My recalcitrant guts now decided to go into overdrive. While I have rarely experienced the delights of an iron-bound intestinal tract, I am all too familiar with the trials of bowels laid waste by this or that microbe. When it happens, the hows and whys of it fall by the wayside, right nest to the toilet brush. The game was on in a big way.


Sandoz Azithromycin 500 mg. When you absolutely, positively, have to kill every nasty microbe in your gut, accept no substitute. Sandoz also made great LSD, back in the day. Just saying.

This, then, was what the last four days have been. When you are certain that not one more speck of anything could possible come out of the human body, the human body will prove you wrong. Over and over and over again. Solid food is a chore, and one taken in only very small doses. Dehydration is a real issues, most particularly when any liquid is coming out as fast as it goes in. There is one small benefit. That little pudge I was building around the middle, the month of rice and beans and meat? That sucker is gone, way gone. I am now thin as a pony rail.

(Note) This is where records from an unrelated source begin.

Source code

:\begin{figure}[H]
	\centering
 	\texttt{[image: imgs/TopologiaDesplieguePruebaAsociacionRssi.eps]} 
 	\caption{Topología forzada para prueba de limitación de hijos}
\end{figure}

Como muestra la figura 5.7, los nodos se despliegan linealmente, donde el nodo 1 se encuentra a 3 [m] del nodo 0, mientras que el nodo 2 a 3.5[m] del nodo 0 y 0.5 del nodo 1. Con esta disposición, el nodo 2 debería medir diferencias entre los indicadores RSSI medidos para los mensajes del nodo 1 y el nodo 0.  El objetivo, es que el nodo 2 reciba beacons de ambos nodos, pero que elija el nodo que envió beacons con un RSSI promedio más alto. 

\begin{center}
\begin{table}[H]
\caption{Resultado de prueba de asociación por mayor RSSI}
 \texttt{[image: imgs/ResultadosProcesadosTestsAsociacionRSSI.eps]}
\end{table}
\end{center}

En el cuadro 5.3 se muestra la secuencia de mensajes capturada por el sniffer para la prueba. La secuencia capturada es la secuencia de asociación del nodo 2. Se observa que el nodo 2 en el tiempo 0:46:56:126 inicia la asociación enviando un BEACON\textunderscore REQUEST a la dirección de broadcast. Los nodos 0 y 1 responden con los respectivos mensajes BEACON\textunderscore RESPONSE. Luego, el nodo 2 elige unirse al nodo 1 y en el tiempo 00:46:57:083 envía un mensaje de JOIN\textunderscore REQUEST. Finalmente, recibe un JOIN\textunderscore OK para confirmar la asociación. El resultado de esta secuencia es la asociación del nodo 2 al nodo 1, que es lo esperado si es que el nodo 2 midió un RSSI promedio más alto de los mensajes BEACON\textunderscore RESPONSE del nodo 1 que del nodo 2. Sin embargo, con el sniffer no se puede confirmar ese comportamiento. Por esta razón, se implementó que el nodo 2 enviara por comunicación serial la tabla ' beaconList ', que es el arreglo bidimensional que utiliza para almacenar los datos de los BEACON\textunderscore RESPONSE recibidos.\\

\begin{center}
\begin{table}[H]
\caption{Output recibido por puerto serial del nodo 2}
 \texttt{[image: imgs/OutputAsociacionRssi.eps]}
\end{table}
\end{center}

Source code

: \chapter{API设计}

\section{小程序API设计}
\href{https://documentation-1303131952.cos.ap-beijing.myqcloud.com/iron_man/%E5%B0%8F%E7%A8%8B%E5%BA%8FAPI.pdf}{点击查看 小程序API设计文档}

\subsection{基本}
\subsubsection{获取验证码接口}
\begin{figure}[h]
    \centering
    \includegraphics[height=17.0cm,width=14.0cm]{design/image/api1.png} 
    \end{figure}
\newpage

It is 2:51 in the AM on a Sunday morning in Wien. My guts are as calm as they have been in a week. Hallelujah. Being awake at this hour is just simple jet-lag and the desire to write this down before the edge of suffering vanishes completely. I need to get my beauty rest because, well, you saw the picture. My eyes are actually healing faster than the rest of me, and I'm weak as a kitten, but HiHo, so it goes.

This is what it is like sometimes. I can't lie to you. Travel, occasionally, sucks serious ass. This was one of those times. Do I regret going on this trip? Hell no! Would I do it again? Hell yes! Would I want it to be easier? Oh yes please, very much so. Mostly, I am incredibly lucky. I get away with wacky shit all the time. This time, well, I had to pay the price. Is this going to give me second thoughts about the next trip? No it will not. I'll be fine.

Next week, Wednesday, My Baby and I are climbing on a flight to southern Spain. We're staying with friends, at a their little house out on the campo. Sounds nice, right? You bet. So, travel well, travel often, heal quickly when you have to heal, and Ciao for Now!